Fairchild Tropical Botanic Garden, Miami
Since 1938 Fairchild Tropical Botanic Garden has assembled an outstanding collection of taxonomically arranged and well-documented tropical plants, emphasizing palms, cycads, flowering trees and shrubs, vines and fruit trees. Except for certain cultivated plants and critically endangered species, many of these plants are collected from the wild. These collections are now a resource of world significance. They also are an important local resource, providing the beauty which makes Fairchild a major cultural and visitor attraction, as well as offering a basis for education, research and conservation.
Secret Woods Nature Center, Dania Beach
Broward County’s first nature center, which opened in September of 1978, comprises three vegetative communities found along and influenced by the New River: an inland freshwater cypress/maple wetland, a pond apple/mangrove community along the river, and, farther inland, a laurel oak hammock. The 57-acre site is now designated as an Urban Wilderness Area.
Butterfly Island is one of the newest additions to the Nature Center, a 3,800-sq. ft. butterfly garden with a 250-foot mulched path leading through it. Commonly seen butterflies here include the Monarch, Zebra Longwing, Cloudless Sulphur, Queen, Gulf Fritillary, Giant Swallowtail and Atala Hairstreak.

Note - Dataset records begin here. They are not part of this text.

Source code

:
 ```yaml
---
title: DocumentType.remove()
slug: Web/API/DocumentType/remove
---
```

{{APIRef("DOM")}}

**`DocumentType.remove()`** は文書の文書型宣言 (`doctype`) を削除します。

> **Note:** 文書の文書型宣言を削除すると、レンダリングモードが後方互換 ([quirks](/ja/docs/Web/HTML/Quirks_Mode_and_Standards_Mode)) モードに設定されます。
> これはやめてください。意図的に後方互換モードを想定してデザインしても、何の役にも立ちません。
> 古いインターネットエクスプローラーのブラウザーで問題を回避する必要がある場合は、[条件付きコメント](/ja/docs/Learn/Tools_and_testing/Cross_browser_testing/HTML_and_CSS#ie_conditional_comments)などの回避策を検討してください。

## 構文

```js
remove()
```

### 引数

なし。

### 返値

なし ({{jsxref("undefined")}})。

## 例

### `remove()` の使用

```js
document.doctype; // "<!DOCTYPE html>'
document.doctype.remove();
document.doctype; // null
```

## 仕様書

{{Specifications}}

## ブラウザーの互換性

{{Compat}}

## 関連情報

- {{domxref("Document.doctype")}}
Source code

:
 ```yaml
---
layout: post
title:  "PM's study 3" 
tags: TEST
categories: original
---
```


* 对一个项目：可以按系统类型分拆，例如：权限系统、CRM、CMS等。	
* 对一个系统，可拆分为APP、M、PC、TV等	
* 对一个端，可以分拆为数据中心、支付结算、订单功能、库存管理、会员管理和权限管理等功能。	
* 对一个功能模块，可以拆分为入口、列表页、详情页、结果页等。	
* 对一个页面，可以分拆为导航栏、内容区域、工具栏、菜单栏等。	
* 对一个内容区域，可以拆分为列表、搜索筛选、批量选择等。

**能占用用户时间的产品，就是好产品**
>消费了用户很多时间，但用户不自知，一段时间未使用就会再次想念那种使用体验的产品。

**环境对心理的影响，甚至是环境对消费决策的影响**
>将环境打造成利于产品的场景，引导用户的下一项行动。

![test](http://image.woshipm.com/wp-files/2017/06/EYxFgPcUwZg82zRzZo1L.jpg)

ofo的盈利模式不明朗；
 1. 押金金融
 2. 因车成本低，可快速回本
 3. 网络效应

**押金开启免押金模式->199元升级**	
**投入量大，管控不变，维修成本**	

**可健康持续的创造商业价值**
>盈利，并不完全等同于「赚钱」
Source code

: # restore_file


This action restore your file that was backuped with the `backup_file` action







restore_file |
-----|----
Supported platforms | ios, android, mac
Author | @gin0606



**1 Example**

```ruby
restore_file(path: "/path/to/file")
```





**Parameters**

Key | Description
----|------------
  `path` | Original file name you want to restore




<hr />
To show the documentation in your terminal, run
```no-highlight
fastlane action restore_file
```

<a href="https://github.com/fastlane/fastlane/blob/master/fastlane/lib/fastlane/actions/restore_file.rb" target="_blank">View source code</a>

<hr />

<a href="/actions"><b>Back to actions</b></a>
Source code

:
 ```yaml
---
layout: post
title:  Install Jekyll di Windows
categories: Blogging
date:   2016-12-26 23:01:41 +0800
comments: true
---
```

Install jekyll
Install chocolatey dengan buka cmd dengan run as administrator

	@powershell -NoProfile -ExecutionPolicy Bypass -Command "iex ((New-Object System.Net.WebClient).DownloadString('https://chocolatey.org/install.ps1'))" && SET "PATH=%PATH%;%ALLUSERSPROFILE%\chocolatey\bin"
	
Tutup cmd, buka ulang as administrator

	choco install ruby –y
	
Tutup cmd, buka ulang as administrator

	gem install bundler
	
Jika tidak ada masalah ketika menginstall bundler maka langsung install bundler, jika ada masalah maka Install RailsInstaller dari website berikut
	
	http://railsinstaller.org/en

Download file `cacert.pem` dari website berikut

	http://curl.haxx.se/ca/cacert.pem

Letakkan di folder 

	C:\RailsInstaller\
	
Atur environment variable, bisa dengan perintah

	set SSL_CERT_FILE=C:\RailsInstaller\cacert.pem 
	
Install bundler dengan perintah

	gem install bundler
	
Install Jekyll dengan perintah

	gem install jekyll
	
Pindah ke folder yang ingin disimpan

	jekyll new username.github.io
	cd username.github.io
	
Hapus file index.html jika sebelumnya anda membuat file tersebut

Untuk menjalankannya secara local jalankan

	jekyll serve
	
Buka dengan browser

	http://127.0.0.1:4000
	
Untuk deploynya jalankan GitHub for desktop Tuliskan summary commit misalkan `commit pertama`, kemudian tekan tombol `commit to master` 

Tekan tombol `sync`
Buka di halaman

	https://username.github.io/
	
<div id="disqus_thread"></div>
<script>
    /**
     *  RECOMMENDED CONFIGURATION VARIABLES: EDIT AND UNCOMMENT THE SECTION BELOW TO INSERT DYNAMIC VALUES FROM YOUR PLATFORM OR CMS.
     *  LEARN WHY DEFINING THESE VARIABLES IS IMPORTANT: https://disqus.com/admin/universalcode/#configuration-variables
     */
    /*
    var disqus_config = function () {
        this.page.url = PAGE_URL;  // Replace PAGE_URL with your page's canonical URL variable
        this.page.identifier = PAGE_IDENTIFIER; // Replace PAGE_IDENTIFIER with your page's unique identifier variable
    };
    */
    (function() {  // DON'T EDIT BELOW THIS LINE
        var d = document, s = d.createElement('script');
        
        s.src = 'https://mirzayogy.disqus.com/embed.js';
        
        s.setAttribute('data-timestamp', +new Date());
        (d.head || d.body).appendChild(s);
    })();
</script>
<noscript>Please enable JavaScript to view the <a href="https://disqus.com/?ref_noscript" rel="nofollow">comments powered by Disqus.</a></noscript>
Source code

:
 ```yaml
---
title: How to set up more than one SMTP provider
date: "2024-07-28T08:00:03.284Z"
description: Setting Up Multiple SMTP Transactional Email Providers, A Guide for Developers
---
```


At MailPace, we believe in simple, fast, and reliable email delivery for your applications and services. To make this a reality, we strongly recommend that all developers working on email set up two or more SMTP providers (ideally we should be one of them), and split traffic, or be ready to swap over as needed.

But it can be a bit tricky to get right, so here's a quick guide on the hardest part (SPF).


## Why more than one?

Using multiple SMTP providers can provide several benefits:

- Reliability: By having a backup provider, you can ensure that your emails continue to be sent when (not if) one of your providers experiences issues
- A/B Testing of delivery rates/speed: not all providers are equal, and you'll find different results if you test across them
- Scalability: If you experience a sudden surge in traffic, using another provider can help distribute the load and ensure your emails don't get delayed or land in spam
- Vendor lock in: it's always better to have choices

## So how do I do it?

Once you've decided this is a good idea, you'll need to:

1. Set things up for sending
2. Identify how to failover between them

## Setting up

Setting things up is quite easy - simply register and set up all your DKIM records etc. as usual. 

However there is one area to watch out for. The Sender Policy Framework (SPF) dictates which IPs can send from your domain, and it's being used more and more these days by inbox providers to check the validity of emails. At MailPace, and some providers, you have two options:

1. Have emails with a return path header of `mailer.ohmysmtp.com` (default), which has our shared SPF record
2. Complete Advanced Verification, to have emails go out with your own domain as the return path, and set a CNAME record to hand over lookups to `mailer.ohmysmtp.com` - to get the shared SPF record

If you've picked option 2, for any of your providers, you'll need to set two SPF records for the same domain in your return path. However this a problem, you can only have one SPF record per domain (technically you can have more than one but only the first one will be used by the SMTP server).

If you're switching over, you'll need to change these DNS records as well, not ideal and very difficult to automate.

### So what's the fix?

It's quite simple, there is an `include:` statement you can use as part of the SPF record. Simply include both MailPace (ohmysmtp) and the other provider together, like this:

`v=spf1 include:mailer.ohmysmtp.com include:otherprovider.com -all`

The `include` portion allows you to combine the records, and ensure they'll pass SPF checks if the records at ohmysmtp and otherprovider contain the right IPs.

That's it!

Morikami Gardens, Delray Beach
Morikami’s gardens feature various elements creating a natural sanctuary, including the sound of relaxing waterfalls, creaking of the bamboo trees in Bamboo Grove and several peaceful areas off the main path. In addition, the strong cultural influence creates a getaway to Japan, away from busy life in South Florida.
Participants in the grant-funded Stroll for Well-Being program express profound and positive changes in their outlook on life, ability to cope and find peace. In the words of one participant, “The beauty of Morikami has truly improved me, physically and mentally.”
Morikami is dedicated to preserving our environment in maintaining the garden and facility, including practices such as recycling water for irrigation and using environmentally friendly pesticides and fertilizers. In addition, Morikami is dedicated to recycling, from the museum offices to festivals to the Cornell Café.
Society of the Four Arts Gardens, Palm Beach
After a major reconstruction project, the Four Arts Gardens combine a variety of landscape architectural styles and features to create an eclectic garden full of ideas and inspiration. Artistic sculptures and fountains further enhance this stunning garden masterpiece. The Garden Club of Palm Beach and The Four Arts Gardens work in a partnership that goes all the way back to 1938 in cultivating this oasis of lush beauty for visitors and gardening enthusiasts to enjoy.